**TASK OBJECTIVE**: In full and without alteration, output each record given here.

**SUPPLIED DATA**:

..............................

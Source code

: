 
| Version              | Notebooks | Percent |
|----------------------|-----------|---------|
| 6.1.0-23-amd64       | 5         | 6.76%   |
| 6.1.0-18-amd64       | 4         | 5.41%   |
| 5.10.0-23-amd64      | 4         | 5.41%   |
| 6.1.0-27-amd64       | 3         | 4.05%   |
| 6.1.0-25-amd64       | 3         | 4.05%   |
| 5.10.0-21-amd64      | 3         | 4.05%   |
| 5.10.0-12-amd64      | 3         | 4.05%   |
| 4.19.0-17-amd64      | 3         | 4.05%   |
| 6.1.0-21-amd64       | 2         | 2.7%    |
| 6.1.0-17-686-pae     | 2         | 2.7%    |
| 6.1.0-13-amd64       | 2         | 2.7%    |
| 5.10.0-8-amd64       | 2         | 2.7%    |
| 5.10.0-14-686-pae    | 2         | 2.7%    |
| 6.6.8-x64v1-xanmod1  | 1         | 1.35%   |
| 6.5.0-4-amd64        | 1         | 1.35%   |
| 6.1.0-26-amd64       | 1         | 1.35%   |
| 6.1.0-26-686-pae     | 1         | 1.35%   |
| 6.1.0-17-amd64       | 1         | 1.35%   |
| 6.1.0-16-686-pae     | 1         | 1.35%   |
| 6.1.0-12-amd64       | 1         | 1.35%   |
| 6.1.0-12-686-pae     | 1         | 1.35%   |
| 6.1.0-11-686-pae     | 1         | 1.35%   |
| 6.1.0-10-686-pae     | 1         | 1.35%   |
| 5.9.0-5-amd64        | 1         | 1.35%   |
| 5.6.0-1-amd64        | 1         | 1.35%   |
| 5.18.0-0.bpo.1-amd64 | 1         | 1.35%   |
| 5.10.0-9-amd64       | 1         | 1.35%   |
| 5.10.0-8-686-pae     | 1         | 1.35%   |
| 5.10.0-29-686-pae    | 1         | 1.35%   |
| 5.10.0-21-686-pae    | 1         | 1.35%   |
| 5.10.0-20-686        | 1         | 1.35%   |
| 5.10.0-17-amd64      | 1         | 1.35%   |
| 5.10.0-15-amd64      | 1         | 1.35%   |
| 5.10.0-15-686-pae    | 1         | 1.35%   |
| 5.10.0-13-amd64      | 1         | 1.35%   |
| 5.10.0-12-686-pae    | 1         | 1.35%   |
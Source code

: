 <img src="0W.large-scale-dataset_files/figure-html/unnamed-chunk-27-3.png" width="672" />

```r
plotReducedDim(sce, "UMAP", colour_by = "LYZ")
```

..............................

**RESULT BELOW**:
Source code

: 
| Version              | Notebooks | Percent |
|----------------------|-----------|---------|
| 6.1.0-23-amd64       | 5         | 6.76%   |
| 6.1.0-18-amd64       | 4         | 5.41%   |
| 5.10.0-23-amd64      | 4         | 5.41%   |
| 6.1.0-27-amd64       | 3         | 4.05%   |
| 6.1.0-25-amd64       | 3         | 4.05%   |
| 5.10.0-21-amd64      | 3         | 4.05%   |
| 5.10.0-12-amd64      | 3         | 4.05%   |
| 4.19.0-17-amd64      | 3         | 4.05%   |
| 6.1.0-21-amd64       | 2         | 2.7%    |
| 6.1.0-17-686-pae     | 2         | 2.7%    |
| 6.1.0-13-amd64       | 2         | 2.7%    |
| 5.10.0-8-amd64       | 2         | 2.7%    |
| 5.10.0-14-686-pae    | 2         | 2.7%    |
| 6.6.8-x64v1-xanmod1  | 1         | 1.35%   |
| 6.5.0-4-amd64        | 1         | 1.35%   |
| 6.1.0-26-amd64       | 1         | 1.35%   |
| 6.1.0-26-686-pae     | 1         | 1.35%   |
| 6.1.0-17-amd64       | 1         | 1.35%   |
| 6.1.0-16-686-pae     | 1         | 1.35%   |
| 6.1.0-12-amd64       | 1         | 1.35%   |
| 6.1.0-12-686-pae     | 1         | 1.35%   |
| 6.1.0-11-686-pae     | 1         | 1.35%   |
| 6.1.0-10-686-pae     | 1         | 1.35%   |
| 5.9.0-5-amd64        | 1         | 1.35%   |
| 5.6.0-1-amd64        | 1         | 1.35%   |
| 5.18.0-0.bpo.1-amd64 | 1         | 1.35%   |
| 5.10.0-9-amd64       | 1         | 1.35%   |
| 5.10.0-8-686-pae     | 1         | 1.35%   |
| 5.10.0-29-686-pae    | 1         | 1.35%   |
| 5.10.0-21-686-pae    | 1         | 1.35%   |
| 5.10.0-20-686        | 1         | 1.35%   |
| 5.10.0-17-amd64      | 1         | 1.35%   |
| 5.10.0-15-amd64      | 1         | 1.35%   |
| 5.10.0-15-686-pae    | 1         | 1.35%   |
| 5.10.0-13-amd64      | 1         | 1.35%   |
| 5.10.0-12-686-pae    | 1         | 1.35%   |
Source code

: <img src="0W.large-scale-dataset_files/figure-html/unnamed-chunk-27-3.png" width="672" />

```r
plotReducedDim(sce, "UMAP", colour_by = "LYZ")
```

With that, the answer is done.